GOAL OF THE EXERCISE –
Give again, word for word, every line in the entries below from the line with "1. 센서에 로그인합니다." up to and including the line with "Directory 서버와 통합", and no other line.

═══ SUPPLIED RECORDS ═══

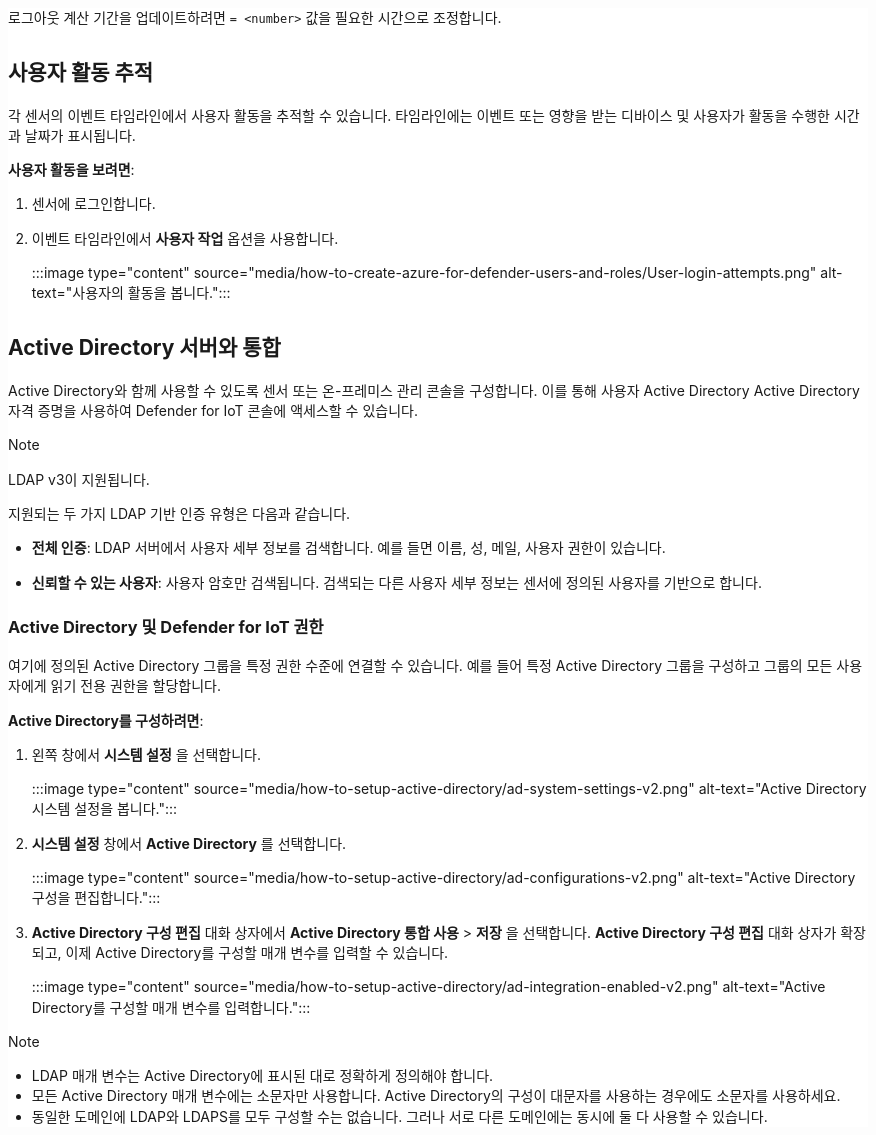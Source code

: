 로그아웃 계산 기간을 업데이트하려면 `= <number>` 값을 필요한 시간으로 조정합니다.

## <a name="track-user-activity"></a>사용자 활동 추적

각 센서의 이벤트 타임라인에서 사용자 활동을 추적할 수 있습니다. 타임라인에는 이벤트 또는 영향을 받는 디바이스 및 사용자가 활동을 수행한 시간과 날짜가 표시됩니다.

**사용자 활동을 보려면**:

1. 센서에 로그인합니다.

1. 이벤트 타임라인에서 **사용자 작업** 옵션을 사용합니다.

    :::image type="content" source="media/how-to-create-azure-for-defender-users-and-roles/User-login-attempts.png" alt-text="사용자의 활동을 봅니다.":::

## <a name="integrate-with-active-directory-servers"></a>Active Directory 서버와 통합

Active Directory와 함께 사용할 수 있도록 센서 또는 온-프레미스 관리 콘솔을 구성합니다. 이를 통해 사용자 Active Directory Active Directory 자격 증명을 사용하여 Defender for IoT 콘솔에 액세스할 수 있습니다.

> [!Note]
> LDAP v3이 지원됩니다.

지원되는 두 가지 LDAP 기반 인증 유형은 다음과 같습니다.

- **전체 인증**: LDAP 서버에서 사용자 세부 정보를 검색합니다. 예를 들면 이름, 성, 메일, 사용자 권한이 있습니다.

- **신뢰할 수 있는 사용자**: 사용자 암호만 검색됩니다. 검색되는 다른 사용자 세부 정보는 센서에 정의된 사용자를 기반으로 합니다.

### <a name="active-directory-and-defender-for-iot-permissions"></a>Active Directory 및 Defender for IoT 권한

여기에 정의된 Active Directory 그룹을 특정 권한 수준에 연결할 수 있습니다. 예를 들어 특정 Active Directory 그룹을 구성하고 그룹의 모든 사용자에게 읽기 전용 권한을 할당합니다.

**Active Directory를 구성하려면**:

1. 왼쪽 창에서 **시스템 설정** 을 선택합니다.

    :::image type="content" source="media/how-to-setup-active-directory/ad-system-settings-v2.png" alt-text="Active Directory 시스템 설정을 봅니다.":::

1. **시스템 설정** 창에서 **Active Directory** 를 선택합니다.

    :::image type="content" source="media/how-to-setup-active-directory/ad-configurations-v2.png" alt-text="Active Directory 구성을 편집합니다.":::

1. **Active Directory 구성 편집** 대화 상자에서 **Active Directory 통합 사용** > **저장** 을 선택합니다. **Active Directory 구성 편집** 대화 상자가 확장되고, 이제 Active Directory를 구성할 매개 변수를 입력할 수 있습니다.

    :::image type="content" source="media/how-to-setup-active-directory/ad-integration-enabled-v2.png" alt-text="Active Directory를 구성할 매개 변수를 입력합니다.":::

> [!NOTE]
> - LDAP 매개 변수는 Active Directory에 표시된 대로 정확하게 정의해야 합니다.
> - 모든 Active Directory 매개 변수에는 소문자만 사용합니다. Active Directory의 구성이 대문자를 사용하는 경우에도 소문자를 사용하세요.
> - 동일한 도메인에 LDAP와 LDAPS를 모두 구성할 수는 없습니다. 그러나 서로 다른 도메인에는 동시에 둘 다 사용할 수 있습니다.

═══

TASK RESULT –
1. 센서에 로그인합니다.

1. 이벤트 타임라인에서 **사용자 작업** 옵션을 사용합니다.

    :::image type="content" source="media/how-to-create-azure-for-defender-users-and-roles/User-login-attempts.png" alt-text="사용자의 활동을 봅니다.":::

## <a name="integrate-with-active-directory-servers"></a>Active Directory 서버와 통합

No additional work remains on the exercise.